RECORDED DATA
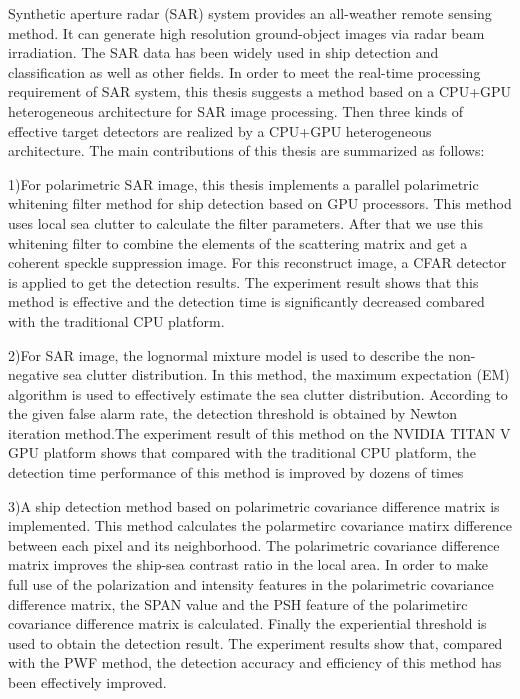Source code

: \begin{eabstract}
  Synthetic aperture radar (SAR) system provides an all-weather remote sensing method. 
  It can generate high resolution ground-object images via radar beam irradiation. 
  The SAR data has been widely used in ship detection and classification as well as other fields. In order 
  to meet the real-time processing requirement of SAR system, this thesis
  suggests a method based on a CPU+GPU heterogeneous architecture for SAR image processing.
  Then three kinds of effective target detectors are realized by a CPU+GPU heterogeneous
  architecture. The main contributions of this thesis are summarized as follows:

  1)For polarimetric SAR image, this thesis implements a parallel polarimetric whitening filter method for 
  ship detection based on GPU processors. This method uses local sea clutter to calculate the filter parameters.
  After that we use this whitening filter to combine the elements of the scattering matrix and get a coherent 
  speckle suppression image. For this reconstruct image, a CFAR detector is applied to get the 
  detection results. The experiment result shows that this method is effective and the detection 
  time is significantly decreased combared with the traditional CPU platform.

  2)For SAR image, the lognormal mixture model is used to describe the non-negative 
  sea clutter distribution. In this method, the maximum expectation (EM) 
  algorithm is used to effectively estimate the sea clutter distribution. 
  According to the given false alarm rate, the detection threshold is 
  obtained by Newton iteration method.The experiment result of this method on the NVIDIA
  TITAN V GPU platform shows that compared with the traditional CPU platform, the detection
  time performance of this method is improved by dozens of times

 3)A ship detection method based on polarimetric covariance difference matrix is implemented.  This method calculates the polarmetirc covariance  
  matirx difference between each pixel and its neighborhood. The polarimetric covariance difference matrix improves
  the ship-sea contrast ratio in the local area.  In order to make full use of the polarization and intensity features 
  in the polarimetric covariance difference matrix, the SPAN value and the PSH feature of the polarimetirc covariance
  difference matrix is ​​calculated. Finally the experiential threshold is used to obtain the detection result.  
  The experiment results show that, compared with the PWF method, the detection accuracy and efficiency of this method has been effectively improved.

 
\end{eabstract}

WHAT THE TASK REQUIRES
Output all the material exactly. The pictures are to be left out.

TASK ANSWER
Source code

: \begin{eabstract}
  Synthetic aperture radar (SAR) system provides an all-weather remote sensing method. 
  It can generate high resolution ground-object images via radar beam irradiation. 
  The SAR data has been widely used in ship detection and classification as well as other fields. In order 
  to meet the real-time processing requirement of SAR system, this thesis
  suggests a method based on a CPU+GPU heterogeneous architecture for SAR image processing.
  Then three kinds of effective target detectors are realized by a CPU+GPU heterogeneous
  architecture. The main contributions of this thesis are summarized as follows:

  1)For polarimetric SAR image, this thesis implements a parallel polarimetric whitening filter method for 
  ship detection based on GPU processors. This method uses local sea clutter to calculate the filter parameters.
  After that we use this whitening filter to combine the elements of the scattering matrix and get a coherent 
  speckle suppression image. For this reconstruct image, a CFAR detector is applied to get the 
  detection results. The experiment result shows that this method is effective and the detection 
  time is significantly decreased combared with the traditional CPU platform.

  2)For SAR image, the lognormal mixture model is used to describe the non-negative 
  sea clutter distribution. In this method, the maximum expectation (EM) 
  algorithm is used to effectively estimate the sea clutter distribution. 
  According to the given false alarm rate, the detection threshold is 
  obtained by Newton iteration method.The experiment result of this method on the NVIDIA
  TITAN V GPU platform shows that compared with the traditional CPU platform, the detection
  time performance of this method is improved by dozens of times

 3)A ship detection method based on polarimetric covariance difference matrix is implemented.  This method calculates the polarmetirc covariance  
  matirx difference between each pixel and its neighborhood. The polarimetric covariance difference matrix improves
  the ship-sea contrast ratio in the local area.  In order to make full use of the polarization and intensity features 
  in the polarimetric covariance difference matrix, the SPAN value and the PSH feature of the polarimetirc covariance
  difference matrix is ​​calculated. Finally the experiential threshold is used to obtain the detection result.  
  The experiment results show that, compared with the PWF method, the detection accuracy and efficiency of this method has been effectively improved.

 
\end{eabstract}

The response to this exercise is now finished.